Return the entries below verbatim. Pictures stay out.

%%

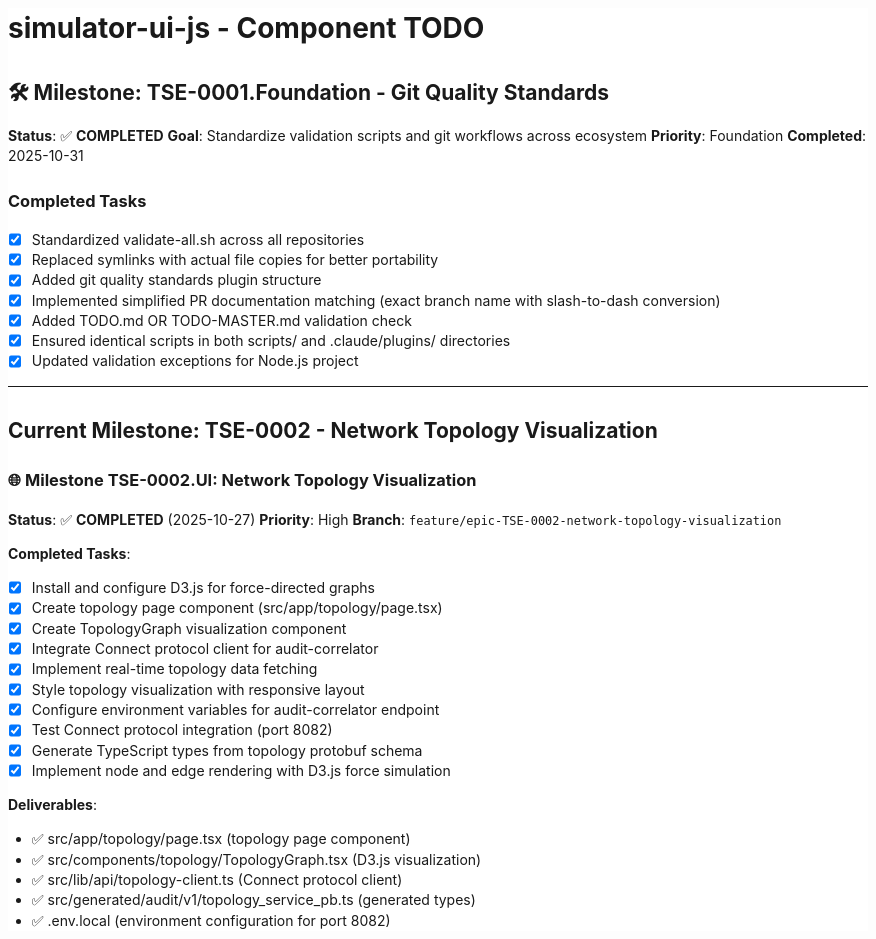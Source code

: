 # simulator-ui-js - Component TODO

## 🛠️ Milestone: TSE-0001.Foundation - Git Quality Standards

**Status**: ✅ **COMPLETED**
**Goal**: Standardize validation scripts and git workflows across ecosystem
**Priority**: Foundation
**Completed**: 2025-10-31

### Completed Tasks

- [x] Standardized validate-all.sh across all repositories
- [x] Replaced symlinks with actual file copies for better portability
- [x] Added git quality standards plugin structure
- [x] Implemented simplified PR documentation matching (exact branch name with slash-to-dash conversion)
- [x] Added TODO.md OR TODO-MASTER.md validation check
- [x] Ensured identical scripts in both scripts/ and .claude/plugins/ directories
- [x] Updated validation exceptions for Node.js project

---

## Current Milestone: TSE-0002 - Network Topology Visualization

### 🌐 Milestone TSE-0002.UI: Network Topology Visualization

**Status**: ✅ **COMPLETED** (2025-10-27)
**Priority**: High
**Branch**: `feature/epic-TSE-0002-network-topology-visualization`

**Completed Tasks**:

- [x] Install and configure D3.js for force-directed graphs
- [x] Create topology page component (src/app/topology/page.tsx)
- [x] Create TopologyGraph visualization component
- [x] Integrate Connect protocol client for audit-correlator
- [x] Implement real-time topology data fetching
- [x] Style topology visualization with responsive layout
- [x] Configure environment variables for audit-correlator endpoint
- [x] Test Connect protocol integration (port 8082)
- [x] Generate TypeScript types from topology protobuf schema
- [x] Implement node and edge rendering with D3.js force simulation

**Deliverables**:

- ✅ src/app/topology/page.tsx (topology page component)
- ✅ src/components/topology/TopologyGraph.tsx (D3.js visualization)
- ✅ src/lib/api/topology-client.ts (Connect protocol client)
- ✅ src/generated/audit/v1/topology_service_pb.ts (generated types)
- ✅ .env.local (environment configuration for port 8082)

%%

RESPONSE TO THE EXERCISE
Source code

: # simulator-ui-js - Component TODO

## 🛠️ Milestone: TSE-0001.Foundation - Git Quality Standards

**Status**: ✅ **COMPLETED**
**Goal**: Standardize validation scripts and git workflows across ecosystem
**Priority**: Foundation
**Completed**: 2025-10-31

### Completed Tasks

- [x] Standardized validate-all.sh across all repositories
- [x] Replaced symlinks with actual file copies for better portability
- [x] Added git quality standards plugin structure
- [x] Implemented simplified PR documentation matching (exact branch name with slash-to-dash conversion)
- [x] Added TODO.md OR TODO-MASTER.md validation check
- [x] Ensured identical scripts in both scripts/ and .claude/plugins/ directories
- [x] Updated validation exceptions for Node.js project

---

## Current Milestone: TSE-0002 - Network Topology Visualization

### 🌐 Milestone TSE-0002.UI: Network Topology Visualization

**Status**: ✅ **COMPLETED** (2025-10-27)
**Priority**: High
**Branch**: `feature/epic-TSE-0002-network-topology-visualization`

**Completed Tasks**:

- [x] Install and configure D3.js for force-directed graphs
- [x] Create topology page component (src/app/topology/page.tsx)
- [x] Create TopologyGraph visualization component
- [x] Integrate Connect protocol client for audit-correlator
- [x] Implement real-time topology data fetching
- [x] Style topology visualization with responsive layout
- [x] Configure environment variables for audit-correlator endpoint
- [x] Test Connect protocol integration (port 8082)
- [x] Generate TypeScript types from topology protobuf schema
- [x] Implement node and edge rendering with D3.js force simulation

**Deliverables**:

- ✅ src/app/topology/page.tsx (topology page component)
- ✅ src/components/topology/TopologyGraph.tsx (D3.js visualization)
- ✅ src/lib/api/topology-client.ts (Connect protocol client)
- ✅ src/generated/audit/v1/topology_service_pb.ts (generated types)
- ✅ .env.local (environment configuration for port 8082)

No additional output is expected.